Dataset entries:
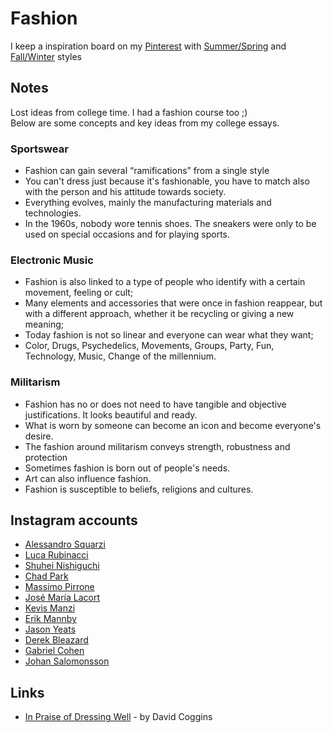 # Fashion

I keep a inspiration board on my [Pinterest](https://www.pinterest.pt/rubrodc/_saved/) with [Summer/Spring](https://www.pinterest.pt/rubrodc/ss-menswear/) and [Fall/Winter](https://www.pinterest.pt/rubrodc/fw-menswear/) styles

## Notes

Lost ideas from college time. I had a fashion course too ;\)  
Below are some concepts and key ideas from my college essays.

### Sportswear

* Fashion can gain several “ramifications” from a single style
* You can't dress just because it's fashionable, you have to match also with the person and his attitude towards society.
* Everything evolves, mainly the manufacturing materials and technologies.
* In the 1960s, nobody wore tennis shoes. The sneakers were only to be used on special occasions and for playing sports.

### Electronic Music

* Fashion is also linked to a type of people who identify with a certain movement, feeling or cult;
* Many elements and accessories that were once in fashion reappear, but with a different approach, whether it be recycling or giving a new meaning;
* Today fashion is not so linear and everyone can wear what they want;
* Color, Drugs, Psychedelics, Movements, Groups, Party, Fun, Technology, Music, Change of the millennium.

### Militarism

* Fashion has no or does not need to have tangible and objective justifications. It looks beautiful and ready.
* What is worn by someone can become an icon and become everyone's desire.
* The fashion around militarism conveys strength, robustness and protection
* Sometimes fashion is born out of people's needs.
* Art can also influence fashion.
* Fashion is susceptible to beliefs, religions and cultures.

## Instagram accounts

* [Alessandro Squarzi](https://www.instagram.com/alessandrosquarzi/)
* [Luca Rubinacci](https://www.instagram.com/luca_rubinacci/)
* [Shuhei Nishiguchi](https://www.instagram.com/shuhei_nishiguchi/)
* [Chad Park](https://www.instagram.com/chad_park_/)
* [Massimo Pirrone](https://www.instagram.com/pirronemassimo/)
* [José María Lacort](https://www.instagram.com/jm_lacort/)
* [Kevis Manzi](https://www.instagram.com/kevismanzi/)
* [Erik Mannby](https://www.instagram.com/erikmannby/)
* [Jason Yeats](https://www.instagram.com/jason_yeats/)
* [Derek Bleazard](https://www.instagram.com/derekbleazard/)
* [Gabriel Cohen](https://www.instagram.com/gabrielhcohen/)
* [Johan Salomonsson](https://www.instagram.com/mrsalomonsson/)

## Links

* [In Praise of Dressing Well](https://magazine.brooksbrothers.com/praise-dressing-well/) - by David Coggins
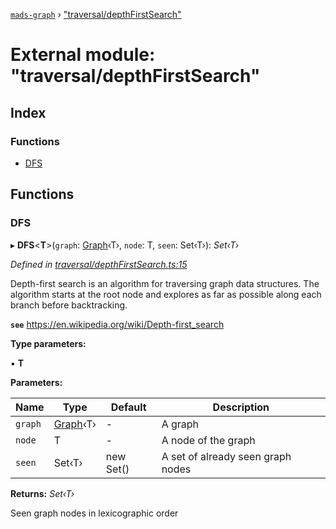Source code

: [`mads-graph`](../README.md) › ["traversal/depthFirstSearch"](_traversal_depthfirstsearch_.md)

# External module: "traversal/depthFirstSearch"

## Index

### Functions

* [DFS](_traversal_depthfirstsearch_.md#dfs)

## Functions

###  DFS

▸ **DFS**<**T**>(`graph`: [Graph](../classes/_graph_.graph.md)‹T›, `node`: T, `seen`: Set‹T›): *Set‹T›*

*Defined in [traversal/depthFirstSearch.ts:15](https://github.com/Bartozzz/mads/blob/38b6193/packages/mads-graph/src/traversal/depthFirstSearch.ts#L15)*

Depth-first search is an algorithm for traversing graph data structures. The
algorithm starts at the root node and explores as far as possible along each
branch before backtracking.

**`see`** https://en.wikipedia.org/wiki/Depth-first_search

**Type parameters:**

▪ **T**

**Parameters:**

Name | Type | Default | Description |
------ | ------ | ------ | ------ |
`graph` | [Graph](../classes/_graph_.graph.md)‹T› | - | A graph |
`node` | T | - | A node of the graph |
`seen` | Set‹T› | new Set() | A set of already seen graph nodes |

**Returns:** *Set‹T›*

Seen graph nodes in lexicographic order
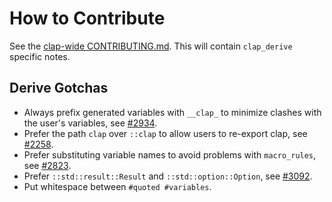 # How to Contribute

See the [clap-wide CONTRIBUTING.md](../CONTRIBUTING.md).  This will contain `clap_derive` specific notes.

## Derive Gotchas

- Always prefix generated variables with `__clap_` to minimize clashes with the user's variables, see [#2934](https://github.com/clap-rs/clap/issues/2934).
- Prefer the path `clap` over `::clap` to allow users to re-export clap, see [#2258](https://github.com/clap-rs/clap/pull/2258).
- Prefer substituting variable names to avoid problems with `macro_rules`, see [#2823](https://github.com/clap-rs/clap/pull/2823).
- Prefer `::std::result::Result` and `::std::option::Option`, see [#3092](https://github.com/clap-rs/clap/pull/3092).
- Put whitespace between `#quoted #variables`.
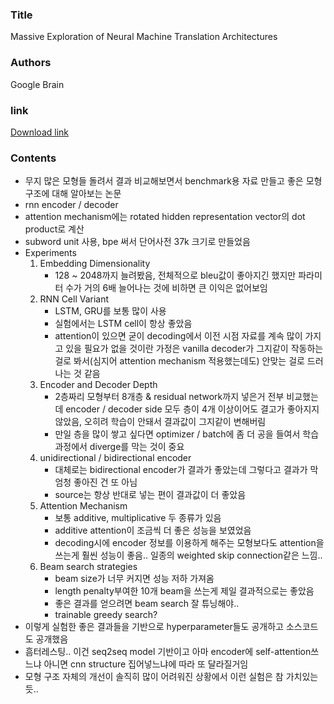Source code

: ### Title
Massive Exploration of Neural Machine Translation Architectures

### Authors
Google Brain

### link
[Download link](https://arxiv.org/pdf/1703.03906.pdf)

### Contents
- 무지 많은 모형들 돌려서 결과 비교해보면서 benchmark용 자료 만들고 좋은 모형 구조에 대해 알아보는 논문
- rnn encoder / decoder
- attention mechanism에는 rotated hidden representation vector의 dot product로 계산
- subword unit 사용, bpe 써서 단어사전 37k 크기로 만들었음
- Experiments
    1. Embedding Dimensionality
        - 128 ~ 2048까지 늘려봤음, 전체적으로 bleu값이 좋아지긴 했지만 파라미터 수가 거의 6배 늘어나는 것에 비하면 큰 이익은 없어보임
    1. RNN Cell Variant
        - LSTM, GRU를 보통 많이 사용
        - 실험에서는 LSTM cell이 항상 좋았음
        - attention이 있으면 굳이 decoding에서 이전 시점 자료를 계속 많이 가지고 있을 필요가 없을 것이란 가정은 vanilla decoder가 그지같이 작동하는 걸로 봐서(심지어 attention mechanism 적용했는데도) 안맞는 걸로 드러나는 것 같음
    1. Encoder and Decoder Depth
        - 2층짜리 모형부터 8개층 & residual network까지 넣은거 전부 비교했는데 encoder / decoder side 모두 층이 4개 이상이어도 결고가 좋아지지 않았음, 오히려 학습이 안돼서 결과값이 그지같이 변해버림
        - 만일 층을 많이 쌓고 싶다면 optimizer / batch에 좀 더 공을 들여서 학습 과정에서 diverge를 막는 것이 중요
    1. unidirectional / bidirectional encoder
        - 대체로는 bidirectional encoder가 결과가 좋았는데 그렇다고 결과가 막 엄청 좋아진 건 또 아님
        - source는 항상 반대로 넣는 편이 결과값이 더 좋았음
    1. Attention Mechanism
        - 보통 additive, multiplicative 두 종류가 있음
        - additive attention이 조금씩 더 좋은 성능을 보였었음
        - decoding시에 encoder 정보를 이용하게 해주는 모형보다도 attention을 쓰는게 훨씬 성능이 좋음.. 일종의 weighted skip connection같은 느낌..
    1. Beam search strategies
        - beam size가 너무 커지면 성능 저하 가져옴
        - length penalty부여한 10개 beam을 쓰는게 제일 결과적으로는 좋았음
        - 좋은 결과를 얻으려면 beam search 잘 튜닝해야..
        - trainable greedy search?
- 이렇게 실험한 좋은 결과들을 기반으로 hyperparameter들도 공개하고 소스코드도 공개했음
- 흠터레스팅.. 이건 seq2seq model 기반이고 아마 encoder에 self-attention쓰느냐 아니면 cnn structure 집어넣느냐에 따라 또 달라질거임
- 모형 구조 자체의 개선이 솔직히 많이 어려워진 상황에서 이런 실험은 참 가치있는 듯..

Instructions for the task: Your answer must restate the entries word for word and contain no pictures.

Response:
 # Fashion

I keep a inspiration board on my [Pinterest](https://www.pinterest.pt/rubrodc/_saved/) with [Summer/Spring](https://www.pinterest.pt/rubrodc/ss-menswear/) and [Fall/Winter](https://www.pinterest.pt/rubrodc/fw-menswear/) styles

## Notes

Lost ideas from college time. I had a fashion course too ;\)  
Below are some concepts and key ideas from my college essays.

### Sportswear

* Fashion can gain several “ramifications” from a single style
* You can't dress just because it's fashionable, you have to match also with the person and his attitude towards society.
* Everything evolves, mainly the manufacturing materials and technologies.
* In the 1960s, nobody wore tennis shoes. The sneakers were only to be used on special occasions and for playing sports.

### Electronic Music

* Fashion is also linked to a type of people who identify with a certain movement, feeling or cult;
* Many elements and accessories that were once in fashion reappear, but with a different approach, whether it be recycling or giving a new meaning;
* Today fashion is not so linear and everyone can wear what they want;
* Color, Drugs, Psychedelics, Movements, Groups, Party, Fun, Technology, Music, Change of the millennium.

### Militarism

* Fashion has no or does not need to have tangible and objective justifications. It looks beautiful and ready.
* What is worn by someone can become an icon and become everyone's desire.
* The fashion around militarism conveys strength, robustness and protection
* Sometimes fashion is born out of people's needs.
* Art can also influence fashion.
* Fashion is susceptible to beliefs, religions and cultures.

## Instagram accounts

* [Alessandro Squarzi](https://www.instagram.com/alessandrosquarzi/)
* [Luca Rubinacci](https://www.instagram.com/luca_rubinacci/)
* [Shuhei Nishiguchi](https://www.instagram.com/shuhei_nishiguchi/)
* [Chad Park](https://www.instagram.com/chad_park_/)
* [Massimo Pirrone](https://www.instagram.com/pirronemassimo/)
* [José María Lacort](https://www.instagram.com/jm_lacort/)
* [Kevis Manzi](https://www.instagram.com/kevismanzi/)
* [Erik Mannby](https://www.instagram.com/erikmannby/)
* [Jason Yeats](https://www.instagram.com/jason_yeats/)
* [Derek Bleazard](https://www.instagram.com/derekbleazard/)
* [Gabriel Cohen](https://www.instagram.com/gabrielhcohen/)
* [Johan Salomonsson](https://www.instagram.com/mrsalomonsson/)

## Links

* [In Praise of Dressing Well](https://magazine.brooksbrothers.com/praise-dressing-well/) - by David Coggins
Source code

: [`mads-graph`](../README.md) › ["traversal/depthFirstSearch"](_traversal_depthfirstsearch_.md)

# External module: "traversal/depthFirstSearch"

## Index

### Functions

* [DFS](_traversal_depthfirstsearch_.md#dfs)

## Functions

###  DFS

▸ **DFS**<**T**>(`graph`: [Graph](../classes/_graph_.graph.md)‹T›, `node`: T, `seen`: Set‹T›): *Set‹T›*

*Defined in [traversal/depthFirstSearch.ts:15](https://github.com/Bartozzz/mads/blob/38b6193/packages/mads-graph/src/traversal/depthFirstSearch.ts#L15)*

Depth-first search is an algorithm for traversing graph data structures. The
algorithm starts at the root node and explores as far as possible along each
branch before backtracking.

**`see`** https://en.wikipedia.org/wiki/Depth-first_search

**Type parameters:**

▪ **T**

**Parameters:**

Name | Type | Default | Description |
------ | ------ | ------ | ------ |
`graph` | [Graph](../classes/_graph_.graph.md)‹T› | - | A graph |
`node` | T | - | A node of the graph |
`seen` | Set‹T› | new Set() | A set of already seen graph nodes |

**Returns:** *Set‹T›*

Seen graph nodes in lexicographic order
 # How to Contribute

See the [clap-wide CONTRIBUTING.md](../CONTRIBUTING.md).  This will contain `clap_derive` specific notes.

## Derive Gotchas

- Always prefix generated variables with `__clap_` to minimize clashes with the user's variables, see [#2934](https://github.com/clap-rs/clap/issues/2934).
- Prefer the path `clap` over `::clap` to allow users to re-export clap, see [#2258](https://github.com/clap-rs/clap/pull/2258).
- Prefer substituting variable names to avoid problems with `macro_rules`, see [#2823](https://github.com/clap-rs/clap/pull/2823).
- Prefer `::std::result::Result` and `::std::option::Option`, see [#3092](https://github.com/clap-rs/clap/pull/3092).
- Put whitespace between `#quoted #variables`.
Source code

: ### Title
Massive Exploration of Neural Machine Translation Architectures

### Authors
Google Brain

### link
[Download link](https://arxiv.org/pdf/1703.03906.pdf)

### Contents
- 무지 많은 모형들 돌려서 결과 비교해보면서 benchmark용 자료 만들고 좋은 모형 구조에 대해 알아보는 논문
- rnn encoder / decoder
- attention mechanism에는 rotated hidden representation vector의 dot product로 계산
- subword unit 사용, bpe 써서 단어사전 37k 크기로 만들었음
- Experiments
    1. Embedding Dimensionality
        - 128 ~ 2048까지 늘려봤음, 전체적으로 bleu값이 좋아지긴 했지만 파라미터 수가 거의 6배 늘어나는 것에 비하면 큰 이익은 없어보임
    1. RNN Cell Variant
        - LSTM, GRU를 보통 많이 사용
        - 실험에서는 LSTM cell이 항상 좋았음
        - attention이 있으면 굳이 decoding에서 이전 시점 자료를 계속 많이 가지고 있을 필요가 없을 것이란 가정은 vanilla decoder가 그지같이 작동하는 걸로 봐서(심지어 attention mechanism 적용했는데도) 안맞는 걸로 드러나는 것 같음
    1. Encoder and Decoder Depth
        - 2층짜리 모형부터 8개층 & residual network까지 넣은거 전부 비교했는데 encoder / decoder side 모두 층이 4개 이상이어도 결고가 좋아지지 않았음, 오히려 학습이 안돼서 결과값이 그지같이 변해버림
        - 만일 층을 많이 쌓고 싶다면 optimizer / batch에 좀 더 공을 들여서 학습 과정에서 diverge를 막는 것이 중요
    1. unidirectional / bidirectional encoder
        - 대체로는 bidirectional encoder가 결과가 좋았는데 그렇다고 결과가 막 엄청 좋아진 건 또 아님
        - source는 항상 반대로 넣는 편이 결과값이 더 좋았음
    1. Attention Mechanism
        - 보통 additive, multiplicative 두 종류가 있음
        - additive attention이 조금씩 더 좋은 성능을 보였었음
        - decoding시에 encoder 정보를 이용하게 해주는 모형보다도 attention을 쓰는게 훨씬 성능이 좋음.. 일종의 weighted skip connection같은 느낌..
    1. Beam search strategies
        - beam size가 너무 커지면 성능 저하 가져옴
        - length penalty부여한 10개 beam을 쓰는게 제일 결과적으로는 좋았음
        - 좋은 결과를 얻으려면 beam search 잘 튜닝해야..
        - trainable greedy search?
- 이렇게 실험한 좋은 결과들을 기반으로 hyperparameter들도 공개하고 소스코드도 공개했음
- 흠터레스팅.. 이건 seq2seq model 기반이고 아마 encoder에 self-attention쓰느냐 아니면 cnn structure 집어넣느냐에 따라 또 달라질거임
- 모형 구조 자체의 개선이 솔직히 많이 어려워진 상황에서 이런 실험은 참 가치있는 듯..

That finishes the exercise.